In Cold Blood - Truman Capote [108]
"Next morning we woke up to find they'd rolled us and beat it," said Hickock. "Didn't get much off me. But Perry lost his wallet, with forty or fifty dollars."
"What did you do about it?"
"There wasn't nothing to do."
"You could've notified the police."
"Aw, come on. Quit it. Notify the police. For your information, a guy on parole's not allowed to booze. Or associate with another Old Grad - "
"All right, Dick. It's Sunday. The fifteenth of November. Tell us what you did that day from the moment you checked out of Fun Haven."
"Well, we ate breakfast at a truck stop near Happy Hill. Then we drove to Olathe, and I dropped Perry off at the hotel where he was living. I'd say that was around eleven. Afterward, I went home and had dinner with the family. Same as every Sunday-Watched TV - a basketball game, or maybe it was football. I was pretty tired."
"When did you next see Perry Smith?"
"Monday. He came by where I worked. Bob Sands' Body Shop."
"And what did you talk about? Mexico?"
"Well, we still liked the idea, even if we hadn't got hold of the money to do all we had in mind - put ourselves in business down there. But we wanted to go, and it seemed worth the risk."

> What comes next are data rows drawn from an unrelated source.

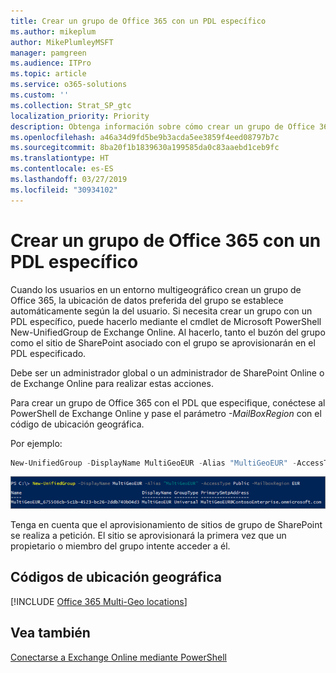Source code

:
 ```yaml
---
title: Crear un grupo de Office 365 con un PDL específico
ms.author: mikeplum
author: MikePlumleyMSFT
manager: pamgreen
ms.audience: ITPro
ms.topic: article
ms.service: o365-solutions
ms.custom: ''
ms.collection: Strat_SP_gtc
localization_priority: Priority
description: Obtenga información sobre cómo crear un grupo de Office 365 con una ubicación de datos preferida especificada en un entorno multigeográfico.
ms.openlocfilehash: a46a34d9fd5be9b3acda5ee3859f4eed08797b7c
ms.sourcegitcommit: 8ba20f1b1839630a199585da0c83aaebd1ceb9fc
ms.translationtype: HT
ms.contentlocale: es-ES
ms.lasthandoff: 03/27/2019
ms.locfileid: "30934102"
---
```

# <a name="create-an-office-365-group-with-a-specific-pdl"></a>Crear un grupo de Office 365 con un PDL específico

Cuando los usuarios en un entorno multigeográfico crean un grupo de Office 365, la ubicación de datos preferida del grupo se establece automáticamente según la del usuario. Si necesita crear un grupo con un PDL específico, puede hacerlo mediante el cmdlet de Microsoft PowerShell New-UnifiedGroup de Exchange Online. Al hacerlo, tanto el buzón del grupo como el sitio de SharePoint asociado con el grupo se aprovisionarán en el PDL especificado.

Debe ser un administrador global o un administrador de SharePoint Online o de Exchange Online para realizar estas acciones.

Para crear un grupo de Office 365 con el PDL que especifique, conéctese al PowerShell de Exchange Online y pase el parámetro *-MailBoxRegion* con el código de ubicación geográfica.

Por ejemplo: 

```PowerShell
New-UnifiedGroup -DisplayName MultiGeoEUR -Alias "MultiGeoEUR" -AccessType Public -MailboxRegion EUR 
```

![Captura de pantalla del cmdlet de PowerShell New-UnifiedGroup con la sintaxis](media/multi-geo-new-group-with-pdl-powershell.png)

Tenga en cuenta que el aprovisionamiento de sitios de grupo de SharePoint se realiza a petición. El sitio se aprovisionará la primera vez que un propietario o miembro del grupo intente acceder a él.

## <a name="geo-location-codes"></a>Códigos de ubicación geográfica

[!INCLUDE [Office 365 Multi-Geo locations](includes/office-365-multi-geo-locations.md)]

## <a name="see-also"></a>Vea también

[Conectarse a Exchange Online mediante PowerShell](https://docs.microsoft.com/powershell/exchange/exchange-online/connect-to-exchange-online-powershell/connect-to-exchange-online-powershell)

"Worth another stretch in Lansing?"
"That didn't figure. See, we never intended coming Stateside again." Nye, who had been jotting notes in a notebook, said, "On the day following the check spree - that would be the twenty-first - you and your friend Smith disappeared. Now, Dick, please out-line your movements between then and the time of your arrest here in Las Vegas. Just a rough idea." Hickock whistled and rolled his eyes. "Wow!" he said, and then, then, summoning his talent for something very like total recall, he began an account of the long ride - the approximately ten thousand miles he and Smith had covered in the past six weeks. He talked for an hour and twenty-five minutes - from two-fifty to four-fifteen - and told, while Nye attempted to list them, of highways and hotels, motels, rivers, towns, and cities, a chorus of entwining names: Apache, El Paso, Corpus Christi, Santillo, San Luis Potosi, Acapulco, San Diego, Dallas, Omaha, Sweetwater, Stillwater, Tenville Junction, Tallahassee, Needles, Miami, Hotel Nuevo Waldorf, Somerset Hotel, Hotel Simone, Arrowhead Motel, Cherokee Motel, and many, many more. He gave them the name of the man in Mexico to whom he'd sold his own old 1949 Chevrolet, and confessed that he had stolen a newer model in Iowa. He described persons he and his partner had met: a Mexican widow, rich and sexy; Otto, a German "millionaire"; a "swish" pair of Negro prizefighters driving a "swish" lavender Cadillac; the blind proprietor of a Florida rattlesnake farm; a dying old man and his grandson; and others. And when he had finished he sat with folded arms and a pleased smile, as though waiting to be commended for the humor, the clarity, and the candor of his traveler's tale. But Nye, in pursuit of the narrative, raced his pen, and Church, lazily slamming a shut hand against an open palm, said nothing - until suddenly he said. "I guess you know why we're here." Hickock's mouth straightened - his posture, too.
"I guess you realize we wouldn't have come all the way to Nevada just to chat with a couple of two-bit check chiselers." Nye had closed the notebook. He, too, stared at the prisoner, and observed that a cluster of veins had appeared in his left temple.
"Would we, Dick?"
"What?"
"Come this far to talk about a bunch of checks."